Manifestação pelas vítimas da chacina da Grande Messejana(Foto: Tatiana Fortes, em 18/11/2015)
Foto: Tatiana Fortes, em 18/11/2015 Manifestação pelas vítimas da chacina da Grande Messejana

A espera tem prolongado a angústia das mães das vítimas. “A minha cobrança maior é por Justiça”, diz Maria de Jesus da Silva, mãe de Renayson Girão da Silva, morto aos 17 anos. “Já vamos completar seis anos e não vi agora nenhum resultado. Eu queria mesmo era que o Estado reconhecesse esse crime. E eu quero que o mundo conheça quem eram esses meninos, os sonhos deles que foram interrompidos. O que o Estado está fazendo?”, questiona Maria.

Para marcar a data e reforçar as cobranças por Justiça, o movimento de Mães e Familiares do Curió, com apoio de diversos movimentos sociais e ONGs, manteve, desde o dia 1º de novembro, série de atividades em alusão à chacina. Foram feitas lives, podcast e sarau. Também foi realizada audiência pública na Semana Cada Vida Importa, instituída por lei em 2017, justamente, por causa da chacina.

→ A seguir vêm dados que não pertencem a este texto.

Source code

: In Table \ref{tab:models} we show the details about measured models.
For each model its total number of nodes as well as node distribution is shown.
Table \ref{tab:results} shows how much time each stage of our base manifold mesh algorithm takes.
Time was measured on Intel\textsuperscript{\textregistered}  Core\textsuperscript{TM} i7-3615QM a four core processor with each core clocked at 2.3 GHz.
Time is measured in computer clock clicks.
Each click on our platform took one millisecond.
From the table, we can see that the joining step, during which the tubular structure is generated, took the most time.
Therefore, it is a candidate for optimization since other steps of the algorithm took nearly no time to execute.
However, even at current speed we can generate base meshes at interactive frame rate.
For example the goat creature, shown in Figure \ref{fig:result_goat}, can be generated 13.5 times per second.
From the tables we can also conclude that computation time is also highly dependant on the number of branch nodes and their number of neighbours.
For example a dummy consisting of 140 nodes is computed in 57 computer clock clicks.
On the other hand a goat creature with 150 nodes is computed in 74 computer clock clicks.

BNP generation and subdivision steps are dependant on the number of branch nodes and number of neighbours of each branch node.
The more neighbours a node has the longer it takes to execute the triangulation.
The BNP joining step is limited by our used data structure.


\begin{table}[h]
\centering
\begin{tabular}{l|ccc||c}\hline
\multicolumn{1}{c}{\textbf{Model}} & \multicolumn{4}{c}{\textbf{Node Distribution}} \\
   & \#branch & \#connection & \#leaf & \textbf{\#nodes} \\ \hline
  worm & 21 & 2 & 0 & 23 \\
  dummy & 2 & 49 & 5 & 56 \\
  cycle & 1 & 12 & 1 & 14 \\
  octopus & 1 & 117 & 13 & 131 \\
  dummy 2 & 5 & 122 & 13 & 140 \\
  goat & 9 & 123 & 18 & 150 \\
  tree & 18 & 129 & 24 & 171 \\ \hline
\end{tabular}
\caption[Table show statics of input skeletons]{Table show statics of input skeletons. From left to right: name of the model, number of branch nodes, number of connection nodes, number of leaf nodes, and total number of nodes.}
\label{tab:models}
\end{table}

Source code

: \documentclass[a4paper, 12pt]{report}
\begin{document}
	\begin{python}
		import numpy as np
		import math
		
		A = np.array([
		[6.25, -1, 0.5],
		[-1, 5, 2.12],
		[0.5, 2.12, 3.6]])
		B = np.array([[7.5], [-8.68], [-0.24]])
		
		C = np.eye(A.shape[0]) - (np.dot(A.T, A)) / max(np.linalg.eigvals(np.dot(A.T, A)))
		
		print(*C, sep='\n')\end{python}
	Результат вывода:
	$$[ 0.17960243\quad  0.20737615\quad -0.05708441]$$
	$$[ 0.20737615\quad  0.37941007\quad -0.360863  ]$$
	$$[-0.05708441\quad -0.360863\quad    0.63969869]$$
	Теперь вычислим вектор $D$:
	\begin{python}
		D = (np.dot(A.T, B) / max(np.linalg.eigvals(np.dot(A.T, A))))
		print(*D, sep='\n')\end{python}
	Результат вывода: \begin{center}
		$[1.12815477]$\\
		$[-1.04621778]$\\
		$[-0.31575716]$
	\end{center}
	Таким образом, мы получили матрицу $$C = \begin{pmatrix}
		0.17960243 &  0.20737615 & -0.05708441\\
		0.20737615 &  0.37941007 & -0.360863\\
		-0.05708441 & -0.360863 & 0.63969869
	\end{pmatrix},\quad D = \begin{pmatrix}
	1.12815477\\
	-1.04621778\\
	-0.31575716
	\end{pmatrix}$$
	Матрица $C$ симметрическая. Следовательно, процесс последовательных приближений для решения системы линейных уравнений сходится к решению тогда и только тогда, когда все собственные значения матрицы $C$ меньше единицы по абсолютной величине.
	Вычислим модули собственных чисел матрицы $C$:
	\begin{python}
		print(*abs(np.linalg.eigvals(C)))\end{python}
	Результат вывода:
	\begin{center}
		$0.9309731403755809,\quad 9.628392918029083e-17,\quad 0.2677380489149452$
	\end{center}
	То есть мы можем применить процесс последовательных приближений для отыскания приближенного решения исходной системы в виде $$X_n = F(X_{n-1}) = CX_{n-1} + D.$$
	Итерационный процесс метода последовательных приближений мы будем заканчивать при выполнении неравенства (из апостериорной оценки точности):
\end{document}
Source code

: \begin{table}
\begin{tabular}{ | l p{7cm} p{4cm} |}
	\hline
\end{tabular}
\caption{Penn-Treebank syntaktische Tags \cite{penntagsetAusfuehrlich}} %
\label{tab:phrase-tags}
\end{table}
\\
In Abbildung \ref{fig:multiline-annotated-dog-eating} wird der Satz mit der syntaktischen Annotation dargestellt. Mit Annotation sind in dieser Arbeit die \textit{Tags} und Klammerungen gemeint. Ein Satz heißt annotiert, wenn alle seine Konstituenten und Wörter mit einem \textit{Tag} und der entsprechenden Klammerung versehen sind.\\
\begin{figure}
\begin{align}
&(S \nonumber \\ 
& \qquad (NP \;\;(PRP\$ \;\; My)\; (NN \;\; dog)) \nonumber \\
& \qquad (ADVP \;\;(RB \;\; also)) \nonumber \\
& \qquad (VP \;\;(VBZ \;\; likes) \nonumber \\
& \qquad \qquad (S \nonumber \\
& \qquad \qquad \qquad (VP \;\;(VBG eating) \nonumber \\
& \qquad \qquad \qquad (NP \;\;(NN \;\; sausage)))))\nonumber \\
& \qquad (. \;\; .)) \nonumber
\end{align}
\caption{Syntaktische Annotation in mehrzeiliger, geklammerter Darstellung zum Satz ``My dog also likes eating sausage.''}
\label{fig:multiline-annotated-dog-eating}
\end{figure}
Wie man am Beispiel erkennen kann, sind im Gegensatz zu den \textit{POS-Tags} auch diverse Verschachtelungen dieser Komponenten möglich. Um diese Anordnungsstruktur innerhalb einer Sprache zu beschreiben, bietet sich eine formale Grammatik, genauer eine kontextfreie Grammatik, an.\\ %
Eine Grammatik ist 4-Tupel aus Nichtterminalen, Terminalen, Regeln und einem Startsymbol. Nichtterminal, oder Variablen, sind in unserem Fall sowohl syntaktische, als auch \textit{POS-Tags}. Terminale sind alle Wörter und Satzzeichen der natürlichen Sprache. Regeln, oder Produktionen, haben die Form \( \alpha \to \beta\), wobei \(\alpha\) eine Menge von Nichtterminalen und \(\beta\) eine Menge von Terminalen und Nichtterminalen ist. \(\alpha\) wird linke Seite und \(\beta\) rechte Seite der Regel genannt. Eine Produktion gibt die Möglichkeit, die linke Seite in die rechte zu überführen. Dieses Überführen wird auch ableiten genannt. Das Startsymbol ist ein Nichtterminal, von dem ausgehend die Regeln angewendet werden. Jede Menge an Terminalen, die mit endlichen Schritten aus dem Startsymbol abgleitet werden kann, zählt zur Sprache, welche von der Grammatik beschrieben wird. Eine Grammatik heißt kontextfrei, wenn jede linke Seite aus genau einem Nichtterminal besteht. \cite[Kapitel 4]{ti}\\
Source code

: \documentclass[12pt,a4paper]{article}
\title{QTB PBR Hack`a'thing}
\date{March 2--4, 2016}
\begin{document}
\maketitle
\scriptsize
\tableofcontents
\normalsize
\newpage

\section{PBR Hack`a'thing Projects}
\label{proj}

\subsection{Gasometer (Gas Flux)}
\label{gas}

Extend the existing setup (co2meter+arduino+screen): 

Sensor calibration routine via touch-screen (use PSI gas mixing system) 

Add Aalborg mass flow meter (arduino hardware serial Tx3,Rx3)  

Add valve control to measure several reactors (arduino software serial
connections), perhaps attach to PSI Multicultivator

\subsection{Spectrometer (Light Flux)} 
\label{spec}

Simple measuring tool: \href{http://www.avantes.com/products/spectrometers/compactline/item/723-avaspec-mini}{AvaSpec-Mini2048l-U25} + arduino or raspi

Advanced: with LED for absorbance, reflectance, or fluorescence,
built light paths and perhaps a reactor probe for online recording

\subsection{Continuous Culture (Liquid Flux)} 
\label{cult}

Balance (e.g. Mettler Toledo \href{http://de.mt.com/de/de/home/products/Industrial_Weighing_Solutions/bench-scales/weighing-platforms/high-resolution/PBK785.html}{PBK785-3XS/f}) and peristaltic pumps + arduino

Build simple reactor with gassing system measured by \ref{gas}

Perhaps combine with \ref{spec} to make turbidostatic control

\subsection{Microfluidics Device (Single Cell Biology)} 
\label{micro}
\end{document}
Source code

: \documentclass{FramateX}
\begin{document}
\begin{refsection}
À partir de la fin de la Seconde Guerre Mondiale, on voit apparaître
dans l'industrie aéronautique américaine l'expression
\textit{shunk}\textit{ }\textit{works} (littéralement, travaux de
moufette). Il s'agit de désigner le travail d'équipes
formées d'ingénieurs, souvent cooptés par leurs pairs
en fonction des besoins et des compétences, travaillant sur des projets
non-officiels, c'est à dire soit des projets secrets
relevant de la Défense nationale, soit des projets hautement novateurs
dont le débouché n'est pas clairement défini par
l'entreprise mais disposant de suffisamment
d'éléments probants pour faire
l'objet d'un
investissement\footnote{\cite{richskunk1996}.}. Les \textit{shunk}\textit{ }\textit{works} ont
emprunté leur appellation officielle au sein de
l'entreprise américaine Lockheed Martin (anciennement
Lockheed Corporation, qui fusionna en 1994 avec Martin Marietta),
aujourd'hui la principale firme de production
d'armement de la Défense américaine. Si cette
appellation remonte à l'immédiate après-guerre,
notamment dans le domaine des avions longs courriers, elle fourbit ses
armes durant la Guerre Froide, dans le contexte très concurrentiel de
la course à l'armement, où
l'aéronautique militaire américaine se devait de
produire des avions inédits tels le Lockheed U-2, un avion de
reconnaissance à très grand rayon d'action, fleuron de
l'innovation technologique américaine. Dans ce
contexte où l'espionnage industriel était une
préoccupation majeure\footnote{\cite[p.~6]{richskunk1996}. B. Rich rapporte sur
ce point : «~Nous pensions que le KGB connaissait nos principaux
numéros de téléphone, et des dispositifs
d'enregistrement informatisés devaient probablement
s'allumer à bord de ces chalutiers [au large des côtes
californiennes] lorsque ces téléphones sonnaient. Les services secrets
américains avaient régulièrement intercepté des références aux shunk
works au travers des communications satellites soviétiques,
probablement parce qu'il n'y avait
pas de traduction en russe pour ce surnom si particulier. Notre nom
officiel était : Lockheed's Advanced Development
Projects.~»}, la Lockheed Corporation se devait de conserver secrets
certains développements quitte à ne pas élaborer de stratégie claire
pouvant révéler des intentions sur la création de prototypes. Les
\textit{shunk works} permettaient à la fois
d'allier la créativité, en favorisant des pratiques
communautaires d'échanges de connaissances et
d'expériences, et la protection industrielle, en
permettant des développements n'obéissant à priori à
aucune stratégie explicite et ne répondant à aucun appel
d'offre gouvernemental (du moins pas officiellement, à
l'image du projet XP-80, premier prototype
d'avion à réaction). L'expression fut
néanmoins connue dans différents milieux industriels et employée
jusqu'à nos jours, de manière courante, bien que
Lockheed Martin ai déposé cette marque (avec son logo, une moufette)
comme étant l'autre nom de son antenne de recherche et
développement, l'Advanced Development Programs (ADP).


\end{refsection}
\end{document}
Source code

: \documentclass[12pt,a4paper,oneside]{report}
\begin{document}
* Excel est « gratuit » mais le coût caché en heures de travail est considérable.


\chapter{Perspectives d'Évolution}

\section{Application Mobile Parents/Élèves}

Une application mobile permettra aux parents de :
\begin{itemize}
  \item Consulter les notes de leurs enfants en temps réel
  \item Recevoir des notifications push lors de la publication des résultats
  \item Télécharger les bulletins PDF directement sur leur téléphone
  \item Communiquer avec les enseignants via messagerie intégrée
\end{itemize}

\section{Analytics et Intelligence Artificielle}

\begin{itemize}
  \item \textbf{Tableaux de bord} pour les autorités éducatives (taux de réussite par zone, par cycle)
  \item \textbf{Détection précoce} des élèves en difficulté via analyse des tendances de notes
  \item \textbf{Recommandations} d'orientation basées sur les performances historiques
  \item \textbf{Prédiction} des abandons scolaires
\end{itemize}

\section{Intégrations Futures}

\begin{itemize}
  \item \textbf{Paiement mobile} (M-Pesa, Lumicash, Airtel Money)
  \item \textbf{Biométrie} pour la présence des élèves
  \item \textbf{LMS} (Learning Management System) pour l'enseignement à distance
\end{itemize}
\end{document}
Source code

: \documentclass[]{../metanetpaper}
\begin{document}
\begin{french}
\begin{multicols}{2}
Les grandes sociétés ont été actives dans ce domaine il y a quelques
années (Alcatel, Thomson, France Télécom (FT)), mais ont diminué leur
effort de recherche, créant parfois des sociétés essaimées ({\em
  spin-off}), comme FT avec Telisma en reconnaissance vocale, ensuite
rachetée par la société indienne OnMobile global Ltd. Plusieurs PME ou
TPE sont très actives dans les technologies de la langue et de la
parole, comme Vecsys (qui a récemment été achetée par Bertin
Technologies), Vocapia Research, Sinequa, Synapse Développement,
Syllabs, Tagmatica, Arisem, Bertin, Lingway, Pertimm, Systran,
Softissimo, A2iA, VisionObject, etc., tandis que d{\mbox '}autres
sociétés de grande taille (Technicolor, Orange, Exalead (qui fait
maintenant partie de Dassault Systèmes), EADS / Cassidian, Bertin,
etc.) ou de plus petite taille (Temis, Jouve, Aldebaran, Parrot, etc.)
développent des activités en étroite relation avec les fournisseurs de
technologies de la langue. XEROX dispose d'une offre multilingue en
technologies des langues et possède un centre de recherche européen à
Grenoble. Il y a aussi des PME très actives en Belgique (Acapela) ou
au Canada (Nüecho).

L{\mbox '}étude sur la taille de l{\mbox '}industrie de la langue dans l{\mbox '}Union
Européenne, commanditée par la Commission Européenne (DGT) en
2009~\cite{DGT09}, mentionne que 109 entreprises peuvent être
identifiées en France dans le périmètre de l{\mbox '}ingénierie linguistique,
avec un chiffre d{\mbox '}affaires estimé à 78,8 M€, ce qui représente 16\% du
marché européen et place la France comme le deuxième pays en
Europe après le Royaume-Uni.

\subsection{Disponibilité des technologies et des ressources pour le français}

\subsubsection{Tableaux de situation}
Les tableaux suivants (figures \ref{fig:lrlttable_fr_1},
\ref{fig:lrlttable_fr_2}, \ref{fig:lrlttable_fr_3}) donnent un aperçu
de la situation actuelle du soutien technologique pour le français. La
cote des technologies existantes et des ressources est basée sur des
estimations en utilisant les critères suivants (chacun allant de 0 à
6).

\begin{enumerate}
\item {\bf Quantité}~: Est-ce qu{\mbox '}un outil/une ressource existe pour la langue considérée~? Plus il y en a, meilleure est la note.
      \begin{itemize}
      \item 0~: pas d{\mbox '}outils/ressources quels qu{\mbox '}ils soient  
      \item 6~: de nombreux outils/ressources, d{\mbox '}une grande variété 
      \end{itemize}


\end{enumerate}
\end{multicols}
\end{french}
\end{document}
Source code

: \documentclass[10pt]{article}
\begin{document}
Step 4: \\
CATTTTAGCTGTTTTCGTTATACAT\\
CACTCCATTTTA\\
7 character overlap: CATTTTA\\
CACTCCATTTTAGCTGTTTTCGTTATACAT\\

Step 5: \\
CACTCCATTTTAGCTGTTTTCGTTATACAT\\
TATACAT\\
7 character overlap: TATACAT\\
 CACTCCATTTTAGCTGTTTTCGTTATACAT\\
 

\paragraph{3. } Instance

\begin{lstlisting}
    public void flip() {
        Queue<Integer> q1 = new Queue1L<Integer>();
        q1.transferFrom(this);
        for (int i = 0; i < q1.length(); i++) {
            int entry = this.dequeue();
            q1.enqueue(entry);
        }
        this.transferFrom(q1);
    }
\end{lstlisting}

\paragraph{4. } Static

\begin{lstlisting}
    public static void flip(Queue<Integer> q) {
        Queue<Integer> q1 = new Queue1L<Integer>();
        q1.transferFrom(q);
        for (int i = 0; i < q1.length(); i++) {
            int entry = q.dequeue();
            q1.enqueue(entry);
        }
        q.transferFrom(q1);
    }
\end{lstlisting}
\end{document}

Durante a audiência, ocorrida na segunda-feira, 8, as mães das vítimas voltaram a cobrar do poder público reparação pela matança. Silvia Helena — tia de Jardel Lima dos Santos, de 17 anos, morto na Chacina, e mãe de dois sobreviventes — cobrou uma solução para o caso, até para que “não venha a se repetir novamente, como tem ocorrido diariamente”. “Estamos cansadas do pouco caso do Governo do Estado. Não é só reparação pelo pedido de desculpas. São ações que também nunca ocorreram”, desabafou.

Além da esfera criminal, o caso também corre na seara cível. Ação civil pública (ACP) impetrada pela Defensoria Pública requer que o Estado, entre outros, realize ato público de reconhecimento da responsabilidade, construa um memorial e publique relatório anual com dados sobre mortes ocasionadas pela Polícia.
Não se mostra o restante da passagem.